On Friday, the company’s credit ranking was downgraded by Brickwork Ratings to ‘BBB-Plus’ (from the earlier ‘AA-negative’), and put on ‘a credit watch with negative implications’.
Also on Tuesday, the Reserve Bank of India (RBI) board said it would not extend a special line of credit for the non-bank financial corporation (NBFC) segment.
BBB is considered a non-investment grade rating. According to National Housing Bank (NHB) rules, such companies may not accept deposits. Therefore, since they cannot take new money, redeeming deposits prematurely is also not possible. It is their right to not entertain a premature withdrawal in such cases, said a company official.
The company's fixed deposit liability is Rs 12,000 crore, which has also been downgraded by the rating agency.
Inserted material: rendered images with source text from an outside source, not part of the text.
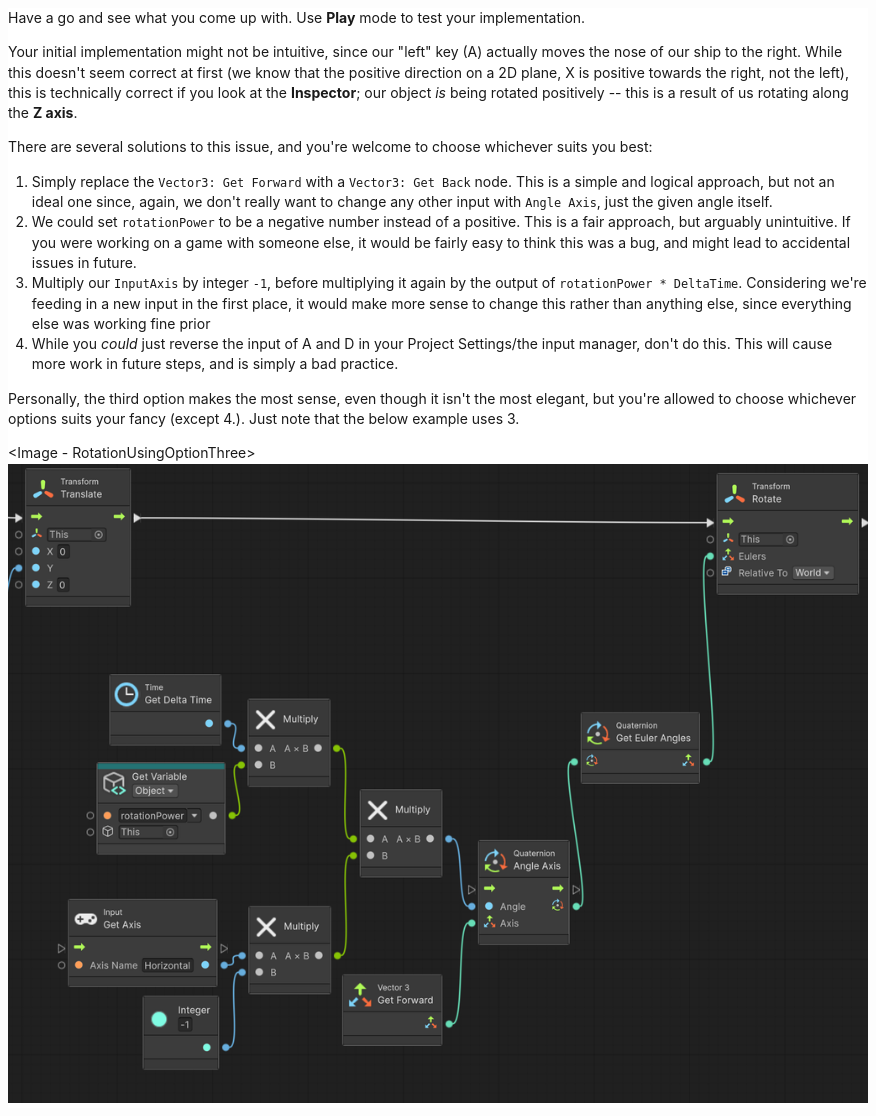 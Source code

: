 Have a go and see what you come up with. Use **Play** mode to test your implementation.

Your initial implementation might not be intuitive, since our "left" key (A) actually moves the nose of our ship to the right. While this doesn't seem correct at first (we know that the positive direction on a 2D plane, X is positive towards the right, not the left), this is technically correct if you look at the **Inspector**; our object *is* being rotated positively -- this is a result of us rotating along the **Z axis**.

There are several solutions to this issue, and you're welcome to choose whichever suits you best:

1. Simply replace the `Vector3: Get Forward` with a `Vector3: Get Back` node. This is a simple and logical approach, but not an ideal one since, again, we don't really want to change any other input with `Angle Axis`, just the given angle itself.
2. We could set `rotationPower` to be a negative number instead of a positive. This is a fair approach, but arguably unintuitive. If you were working on a game with someone else, it would be fairly easy to think this was a bug, and might lead to accidental issues in future.
3. Multiply our `InputAxis` by integer `-1`, before multiplying it again by the output of `rotationPower * DeltaTime`. Considering we're feeding in a new input in the first place, it would make more sense to change this rather than anything else, since everything else was working fine prior
4. While you *could* just reverse the input of A and D in your Project Settings/the input manager, don't do this. This will cause more work in future steps, and is simply a bad practice.

Personally, the third option makes the most sense, even though it isn't the most elegant, but you're allowed to choose whichever options suits your fancy (except 4.). Just note that the below example uses 3.

<Image - RotationUsingOptionThree>
<img src="PracResources\images\31_RotateWithInput.png">
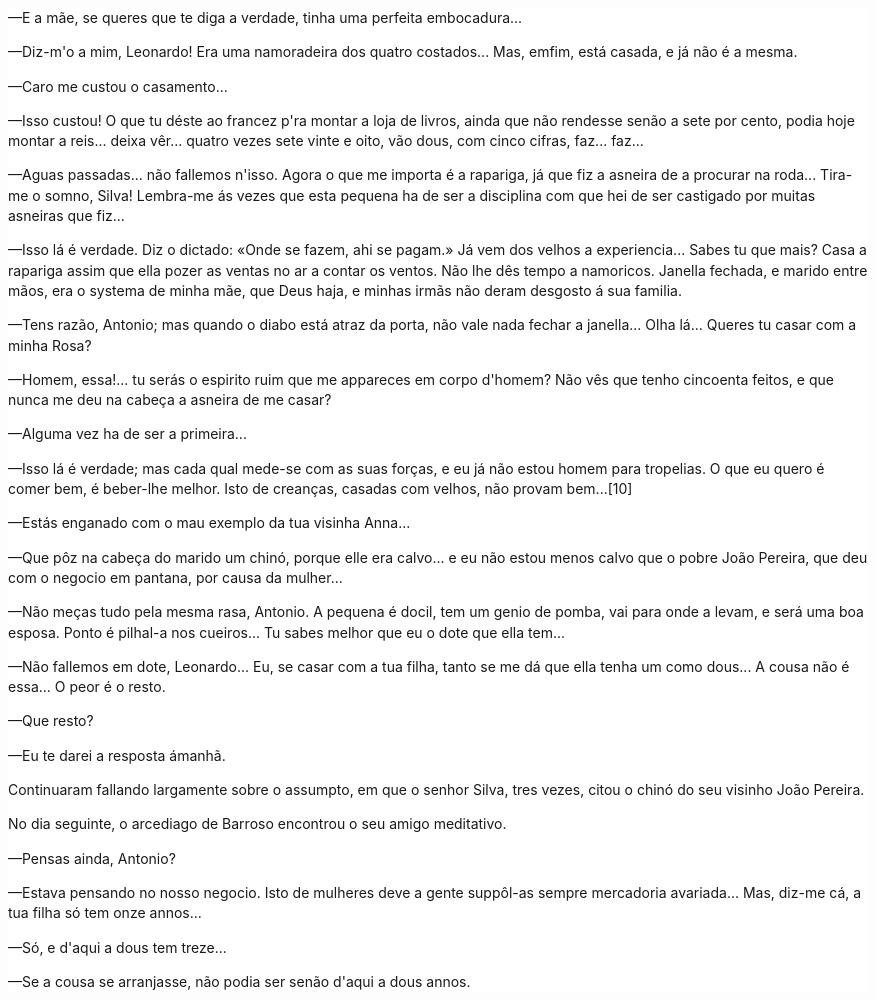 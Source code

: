 —E a mãe, se queres que te diga a verdade, tinha uma perfeita embocadura...

—Diz-m'o a mim, Leonardo! Era uma namoradeira dos quatro costados... Mas, emfim, está casada, e já não é a mesma.

—Caro me custou o casamento...

—Isso custou! O que tu déste ao francez p'ra montar a loja de livros, ainda que não rendesse senão a sete por cento, podia hoje montar a reis... deixa vêr... quatro vezes sete vinte e oito, vão dous, com cinco cifras, faz... faz...

—Aguas passadas... não fallemos n'isso. Agora o que me importa é a rapariga, já que fiz a asneira de a procurar na roda... Tira-me o somno, Silva! Lembra-me ás vezes que esta pequena ha de ser a disciplina com que hei de ser castigado por muitas asneiras que fiz...

—Isso lá é verdade. Diz o dictado: «Onde se fazem, ahi se pagam.» Já vem dos velhos a experiencia... Sabes tu que mais? Casa a rapariga assim que ella pozer as ventas no ar a contar os ventos. Não lhe dês tempo a namoricos. Janella fechada, e marido entre mãos, era o systema de minha mãe, que Deus haja, e minhas irmãs não deram desgosto á sua familia.

—Tens razão, Antonio; mas quando o diabo está atraz da porta, não vale nada fechar a janella... Olha lá... Queres tu casar com a minha Rosa?

—Homem, essa!... tu serás o espirito ruim que me appareces em corpo d'homem? Não vês que tenho cincoenta feitos, e que nunca me deu na cabeça a asneira de me casar?

—Alguma vez ha de ser a primeira...

—Isso lá é verdade; mas cada qual mede-se com as suas forças, e eu já não estou homem para tropelias. O que eu quero é comer bem, é beber-lhe melhor. Isto de creanças, casadas com velhos, não provam bem...[10]

—Estás enganado com o mau exemplo da tua visinha Anna...

—Que pôz na cabeça do marido um chinó, porque elle era calvo... e eu não estou menos calvo que o pobre João Pereira, que deu com o negocio em pantana, por causa da mulher...

—Não meças tudo pela mesma rasa, Antonio. A pequena é docil, tem um genio de pomba, vai para onde a levam, e será uma boa esposa. Ponto é pilhal-a nos cueiros... Tu sabes melhor que eu o dote que ella tem...

—Não fallemos em dote, Leonardo... Eu, se casar com a tua filha, tanto se me dá que ella tenha um como dous... A cousa não é essa... O peor é o resto.

—Que resto?

—Eu te darei a resposta ámanhã.

Continuaram fallando largamente sobre o assumpto, em que o senhor Silva, tres vezes, citou o chinó do seu visinho João Pereira.

No dia seguinte, o arcediago de Barroso encontrou o seu amigo meditativo. 

—Pensas ainda, Antonio?

—Estava pensando no nosso negocio. Isto de mulheres deve a gente suppôl-as sempre mercadoria avariada... Mas, diz-me cá, a tua filha só tem onze annos...

—Só, e d'aqui a dous tem treze...

—Se a cousa se arranjasse, não podia ser senão d'aqui a dous annos.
“In view of the recent revision in the credit rating of our fixed deposit programme, acceptance of all fresh deposits, as well as renewals, has been put on hold with immediate effect,” DHFL sent a notice to its distributors on Tuesday. “Further, to help us re-organise our liability management, pre-mature withdrawal of deposits has also been put on hold. However, we will continue to honour all premature deposit withdrawal requests in any medical or financial emergency.”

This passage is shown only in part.